Toulouse et Rouen ont en effet rejoint la grève. Si la moitié des internes de Rennes ont décidé mardi soir de reprendre le travail, ceux du comité de grève poursuivent le mouvement.
«Pour nous, seul le CHU de Nantes ne suit pas la grève», a déclaré le porte-parole.
L’ISNIH a convoqué mercredi une assemblée générale de toutes les villes accueillant des CHU pour déterminer de la suite du mouvement à la veille de la manifestation de jeudi dans l’ensemble du secteur de la santé.
«On est face à un mur et il va falloir changer de ton», a déclaré un porte-parole de l’ISNIH.
Les internes parisiens avaient déjà décidé mardi soir d’accentuer la pression sur le gouvernement lors d’une assemblée générale. Plusieurs centaines d’entre eux ont manifesté dans la nuit devant le siège de la CPAM, boulevard Montparnasse.
En province, les internes ont maintenu leurs actions «coup de poing». A Montpellier (Hérault), ils ont muré mercredi à l’aube l’entrée principale de la CPAM du Languedoc. Un scénario identique s’est déroulé à Angers.
La veille, la SNCF s’était insurgée contre l’occupation des gares d’Angoulême, Bordeaux, Caen, Dijon, Lille, Lyon, Montpellier et Poitiers par des internes, ce qui entraîne «un grave préjudice financier et commercial».
En raison de ces problèmes, elle a annoncé qu’elle suspendait à partir du 2 avril sa promesse de compensation en cas de retard des trains, si ces retards sont causés par de nouvelles «occupations illégales de voies».

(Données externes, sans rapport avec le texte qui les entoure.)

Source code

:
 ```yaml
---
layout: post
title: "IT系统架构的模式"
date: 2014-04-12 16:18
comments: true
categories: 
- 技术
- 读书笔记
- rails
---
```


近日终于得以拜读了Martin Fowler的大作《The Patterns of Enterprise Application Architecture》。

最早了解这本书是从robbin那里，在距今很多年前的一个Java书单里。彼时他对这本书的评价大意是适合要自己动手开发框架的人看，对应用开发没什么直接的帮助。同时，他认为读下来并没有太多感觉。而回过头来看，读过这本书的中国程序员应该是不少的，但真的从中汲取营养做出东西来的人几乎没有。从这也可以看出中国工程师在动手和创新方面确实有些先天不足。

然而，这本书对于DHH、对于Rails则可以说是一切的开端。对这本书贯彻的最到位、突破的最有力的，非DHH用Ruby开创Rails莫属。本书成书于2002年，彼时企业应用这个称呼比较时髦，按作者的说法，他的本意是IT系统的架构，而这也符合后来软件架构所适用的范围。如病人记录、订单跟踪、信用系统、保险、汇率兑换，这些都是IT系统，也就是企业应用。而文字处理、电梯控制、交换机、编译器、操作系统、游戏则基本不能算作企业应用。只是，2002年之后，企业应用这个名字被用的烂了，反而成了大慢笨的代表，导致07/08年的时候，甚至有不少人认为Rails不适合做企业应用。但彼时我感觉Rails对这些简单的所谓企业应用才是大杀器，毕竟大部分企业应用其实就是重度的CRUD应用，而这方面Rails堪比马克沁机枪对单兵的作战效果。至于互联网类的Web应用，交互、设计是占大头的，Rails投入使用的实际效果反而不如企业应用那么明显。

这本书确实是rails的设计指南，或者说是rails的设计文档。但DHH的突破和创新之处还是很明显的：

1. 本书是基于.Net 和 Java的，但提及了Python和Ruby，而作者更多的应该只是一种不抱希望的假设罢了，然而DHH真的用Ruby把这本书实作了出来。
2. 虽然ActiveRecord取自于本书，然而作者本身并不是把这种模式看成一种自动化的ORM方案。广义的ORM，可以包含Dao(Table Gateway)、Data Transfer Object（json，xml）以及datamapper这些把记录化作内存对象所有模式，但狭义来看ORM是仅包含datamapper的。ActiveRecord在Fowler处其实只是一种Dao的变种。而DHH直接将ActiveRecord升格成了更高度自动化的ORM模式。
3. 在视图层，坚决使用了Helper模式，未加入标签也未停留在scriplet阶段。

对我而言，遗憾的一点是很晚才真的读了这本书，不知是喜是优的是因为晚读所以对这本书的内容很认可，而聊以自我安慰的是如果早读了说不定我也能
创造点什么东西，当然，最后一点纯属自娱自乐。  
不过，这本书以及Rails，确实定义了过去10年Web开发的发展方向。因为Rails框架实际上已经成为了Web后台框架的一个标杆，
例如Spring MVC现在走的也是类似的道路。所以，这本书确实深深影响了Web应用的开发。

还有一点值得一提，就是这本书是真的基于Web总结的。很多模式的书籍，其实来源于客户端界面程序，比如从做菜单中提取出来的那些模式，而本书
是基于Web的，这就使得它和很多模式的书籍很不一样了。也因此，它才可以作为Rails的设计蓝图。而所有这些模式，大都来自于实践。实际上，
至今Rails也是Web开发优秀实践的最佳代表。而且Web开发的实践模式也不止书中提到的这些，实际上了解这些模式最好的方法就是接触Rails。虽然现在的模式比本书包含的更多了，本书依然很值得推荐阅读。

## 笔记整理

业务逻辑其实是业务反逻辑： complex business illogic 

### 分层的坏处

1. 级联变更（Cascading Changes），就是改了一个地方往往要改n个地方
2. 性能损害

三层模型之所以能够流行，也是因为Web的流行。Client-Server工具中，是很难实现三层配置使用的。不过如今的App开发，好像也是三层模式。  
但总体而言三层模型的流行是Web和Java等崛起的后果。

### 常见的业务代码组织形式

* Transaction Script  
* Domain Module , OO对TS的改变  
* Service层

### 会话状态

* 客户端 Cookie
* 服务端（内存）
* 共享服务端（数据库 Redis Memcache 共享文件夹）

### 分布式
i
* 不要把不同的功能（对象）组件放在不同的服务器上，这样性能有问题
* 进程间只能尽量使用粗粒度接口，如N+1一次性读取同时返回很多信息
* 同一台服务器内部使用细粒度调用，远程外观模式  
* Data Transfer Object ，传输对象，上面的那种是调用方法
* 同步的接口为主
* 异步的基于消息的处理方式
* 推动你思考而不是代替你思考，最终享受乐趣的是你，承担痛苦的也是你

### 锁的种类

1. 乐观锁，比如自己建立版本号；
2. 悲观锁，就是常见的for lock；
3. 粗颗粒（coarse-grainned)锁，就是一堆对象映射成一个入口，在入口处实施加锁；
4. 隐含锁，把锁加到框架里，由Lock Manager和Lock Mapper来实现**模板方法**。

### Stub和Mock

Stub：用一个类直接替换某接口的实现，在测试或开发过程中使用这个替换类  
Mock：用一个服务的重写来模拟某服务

Mobilisés contre le reversement d’honoraires par les médecins en cas de dépassement des objectifs annuels de dépenses médicales, les internes ont appelé leurs troupes à se joindre jeudi à la journée d’action des personnels hospitaliers, qui protestent, eux, contre les restrictions budgétaires.
La Coordination nationale des médecins a aussi lancé un appel à une «grève totale, reconductible à partir du jeudi 3 avril» pour protester contre la réforme de la «Sécu» et soutenir les internes et chefs de clinique en grève.
Six syndicats de chirurgiens se sont également associés au mouvement des internes et chefs de clinique en lançant un appel à une grève reconductible à partir de jeudi.